いつの間にスラックスを緩めていたのか、できた隙間から大きな手が差し込まれ直に握り込まれる。
「あ、な、うそ···やめ、んんっ」
抵抗しようにも周りに人が大勢いる中で暴れる訳にもいかず、かといって大きな声も出す訳にはいかない。

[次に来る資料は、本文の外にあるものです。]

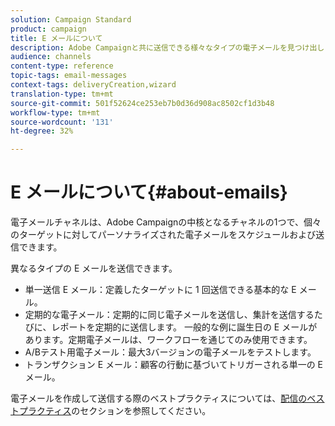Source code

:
 ```yaml
---
solution: Campaign Standard
product: campaign
title: E メールについて
description: Adobe Campaignと共に送信できる様々なタイプの電子メールを見つけ出します。
audience: channels
content-type: reference
topic-tags: email-messages
context-tags: deliveryCreation,wizard
translation-type: tm+mt
source-git-commit: 501f52624ce253eb7b0d36d908ac8502cf1d3b48
workflow-type: tm+mt
source-wordcount: '131'
ht-degree: 32%

---
```



# E メールについて{#about-emails}

電子メールチャネルは、Adobe Campaignの中核となるチャネルの1つで、個々のターゲットに対してパーソナライズされた電子メールをスケジュールおよび送信できます。

異なるタイプの E メールを送信できます。

* 単一送信 E メール：定義したターゲットに 1 回送信できる基本的な E メール。
* 定期的な電子メール：定期的に同じ電子メールを送信し、集計を送信するたびに、レポートを定期的に送信します。 一般的な例に誕生日の E メールがあります。定期電子メールは、ワークフローを通じてのみ使用できます。
* A/Bテスト用電子メール：最大3バージョンの電子メールをテストします。
* トランザクション E メール：顧客の行動に基づいてトリガーされる単一の E メール。

電子メールを作成して送信する際のベストプラクティスについては、[配信のベストプラクティス](../../sending/using/delivery-best-practices.md)のセクションを参照してください。
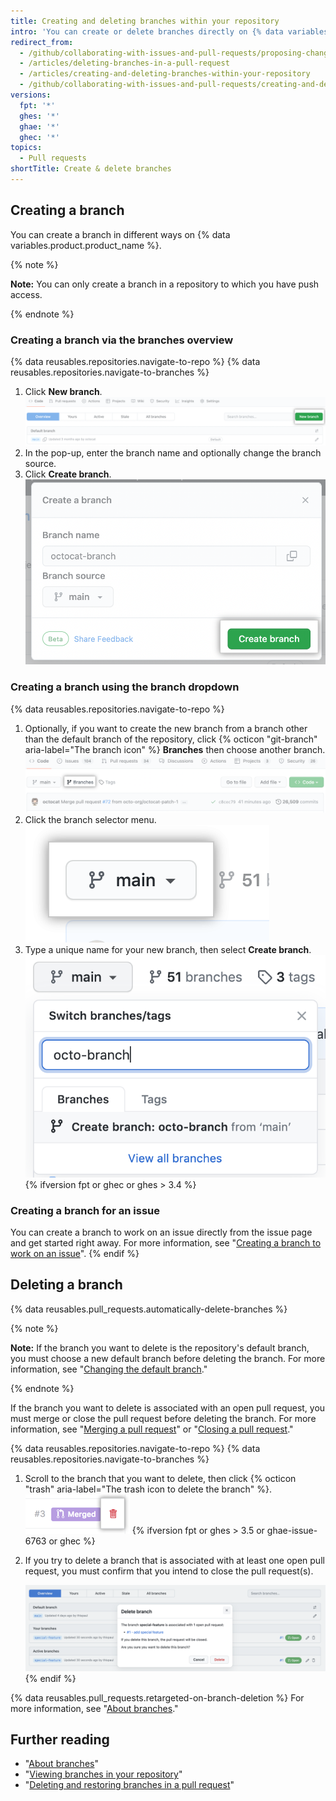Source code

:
 ```yaml
---
title: Creating and deleting branches within your repository
intro: 'You can create or delete branches directly on {% data variables.product.product_name %}.'
redirect_from:
  - /github/collaborating-with-issues-and-pull-requests/proposing-changes-to-your-work-with-pull-requests/creating-and-deleting-branches-within-your-repository
  - /articles/deleting-branches-in-a-pull-request
  - /articles/creating-and-deleting-branches-within-your-repository
  - /github/collaborating-with-issues-and-pull-requests/creating-and-deleting-branches-within-your-repository
versions:
  fpt: '*'
  ghes: '*'
  ghae: '*'
  ghec: '*'
topics:
  - Pull requests
shortTitle: Create & delete branches
---
```


## Creating a branch
You can create a branch in different ways on {% data variables.product.product_name %}.

{% note %}

**Note:** You can only create a branch in a repository to which you have push access.

{% endnote %}

### Creating a branch via the branches overview
{% data reusables.repositories.navigate-to-repo %}
{% data reusables.repositories.navigate-to-branches %}
1. Click **New branch**.
   ![Screenshot of branches overview page with new branch button emphasized](/assets/images/help/branches/new-branch-button.png)
2. In the pop-up, enter the branch name and optionally change the branch source. 
3. Click **Create branch**.
   ![Screenshot of branch creation modal with create branch button emphasized](/assets/images/help/branches/branch-creation-popup.png)

### Creating a branch using the branch dropdown
{% data reusables.repositories.navigate-to-repo %}
1. Optionally, if you want to create the new branch from a branch other than the default branch of the repository, click {% octicon "git-branch" aria-label="The branch icon" %} **Branches** then choose another branch.
    ![Branches link on overview page](/assets/images/help/branches/branches-overview-link.png)
1. Click the branch selector menu.
    ![branch selector menu](/assets/images/help/branch/branch-selection-dropdown.png)
1. Type a unique name for your new branch, then select **Create branch**.
    ![branch creation text box](/assets/images/help/branch/branch-creation-text-box.png)
{% ifversion fpt or ghec or ghes > 3.4 %}
### Creating a branch for an issue
You can create a branch to work on an issue directly from the issue page and get started right away. For more information, see "[Creating a branch to work on an issue](/issues/tracking-your-work-with-issues/creating-a-branch-for-an-issue)".
{% endif %}
## Deleting a branch

{% data reusables.pull_requests.automatically-delete-branches %}

{% note %}

**Note:** If the branch you want to delete is the repository's default branch, you must choose a new default branch before deleting the branch. For more information, see "[Changing the default branch](/github/administering-a-repository/changing-the-default-branch)."

{% endnote %}

If the branch you want to delete is associated with an open pull request, you must merge or close the pull request before deleting the branch. For more information, see "[Merging a pull request](/pull-requests/collaborating-with-pull-requests/incorporating-changes-from-a-pull-request/merging-a-pull-request)" or "[Closing a pull request](/pull-requests/collaborating-with-pull-requests/incorporating-changes-from-a-pull-request/closing-a-pull-request)."

{% data reusables.repositories.navigate-to-repo %}
{% data reusables.repositories.navigate-to-branches %}
1. Scroll to the branch that you want to delete, then click {% octicon "trash" aria-label="The trash icon to delete the branch" %}.
    ![delete the branch](/assets/images/help/branches/branches-delete.png) {% ifversion fpt or ghes > 3.5 or ghae-issue-6763 or ghec %}
1. If you try to delete a branch that is associated with at least one open pull request, you must confirm that you intend to close the pull request(s).
   
   ![Confirm deleting a branch](/assets/images/help/branches/confirm-deleting-branch.png){% endif %}

{% data reusables.pull_requests.retargeted-on-branch-deletion %}
For more information, see "[About branches](/github/collaborating-with-issues-and-pull-requests/about-branches#working-with-branches)."

## Further reading

- "[About branches](/pull-requests/collaborating-with-pull-requests/proposing-changes-to-your-work-with-pull-requests/about-branches)"
- "[Viewing branches in your repository](/github/administering-a-repository/viewing-branches-in-your-repository)"
- "[Deleting and restoring branches in a pull request](/github/administering-a-repository/deleting-and-restoring-branches-in-a-pull-request)"
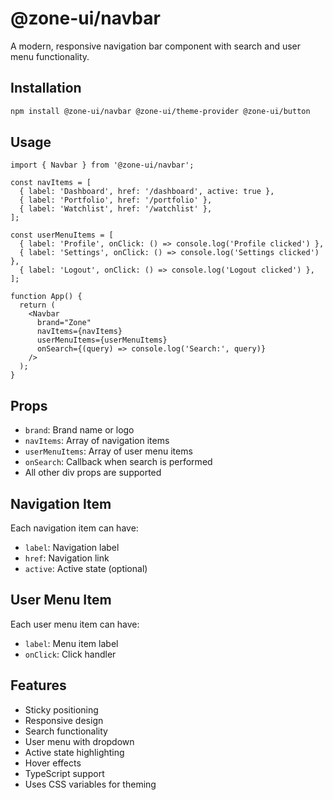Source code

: # @zone-ui/navbar

A modern, responsive navigation bar component with search and user menu functionality.

## Installation

```bash
npm install @zone-ui/navbar @zone-ui/theme-provider @zone-ui/button
```

## Usage

```tsx
import { Navbar } from '@zone-ui/navbar';

const navItems = [
  { label: 'Dashboard', href: '/dashboard', active: true },
  { label: 'Portfolio', href: '/portfolio' },
  { label: 'Watchlist', href: '/watchlist' },
];

const userMenuItems = [
  { label: 'Profile', onClick: () => console.log('Profile clicked') },
  { label: 'Settings', onClick: () => console.log('Settings clicked') },
  { label: 'Logout', onClick: () => console.log('Logout clicked') },
];

function App() {
  return (
    <Navbar
      brand="Zone"
      navItems={navItems}
      userMenuItems={userMenuItems}
      onSearch={(query) => console.log('Search:', query)}
    />
  );
}
```

## Props

- `brand`: Brand name or logo
- `navItems`: Array of navigation items
- `userMenuItems`: Array of user menu items
- `onSearch`: Callback when search is performed
- All other div props are supported

## Navigation Item

Each navigation item can have:
- `label`: Navigation label
- `href`: Navigation link
- `active`: Active state (optional)

## User Menu Item

Each user menu item can have:
- `label`: Menu item label
- `onClick`: Click handler

## Features

- Sticky positioning
- Responsive design
- Search functionality
- User menu with dropdown
- Active state highlighting
- Hover effects
- TypeScript support
- Uses CSS variables for theming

くにくにと乳首を弄っていた指が離れたかと思うと、次に口の中にその指が入ってきた。
「ングッ、ひゃら、なに···」
「温いね、ここ···突っ込んだら気持ち良さそう。」
舌を摘まみながらそんなことを言われ、目尻に涙がたまっていく。
『なに』を突っ込もうと言うのか。
本能的に言われている意味を察してしまい、自分がそうされている姿を想像して身体がカッと熱くなった。
「あ、想像した?」
「んやっ、あ···」
口から指を引き抜き、また胸元に戻ってくる大きな手。
涎で濡れたその指が、尖った乳首をクルリと撫でた。
「···コリッコリ。濡らすと上手く摘まめないね。」
「·········っ!」
わざと掠めるようにそこを弄られる。
焦れったいようなその刺激が、かえって身体を痺れさせる。
声を漏らすまいと必死に口を押さえ、送られる刺激に耐えた。
クチ、、、
握られた自身がゆっくりと擦られ下着の中で震える。
くそっ、最悪だ···
こんな場所で、こんなガキに好きにされている。
なのにそれを拒めない。
「···っ、ン····!」
「····はっ···たまんねぇ···」
囁かれる言葉と腰にグッと押し付けられた塊に、心臓がバクバクと煩い。
もう、ダメ···イきそうだ···
どんなに耐えようが、与えられる刺激に身体は反応するばかりで。
限界が近付いたところで「チッ!」と舌打ちが聞こえた。
「タイムアウト」
「あ···」
言葉と共に離れていく両手。
同時に聴こえてくる駅名を告げる車内放送。
「残念、あと少しだったのに」
ボソッと聞こえてくる台詞にホッと息を吐く。
急いで身なりを整え、カバンを持つ手に力を込めた。
安心···しないといけないんだ。
「じゃあね、お兄さん」
「っ、」
慌ただしく電車から降りていく人波の中から小さな声が聞こえた。
やがて閉じる扉に身体を押し付け外を見る。
「··········」
朝の通勤通学ラッシュで賑わうホームの中、こちらに向かって小さく手を振る男子生徒。
その手は確かに俺自身を扱いていた方で。
ゆっくりと自分の口元に運ぶと見せつけるようにベロリ···と舐める青年の姿に、達していないペニスがズキッと疼いた。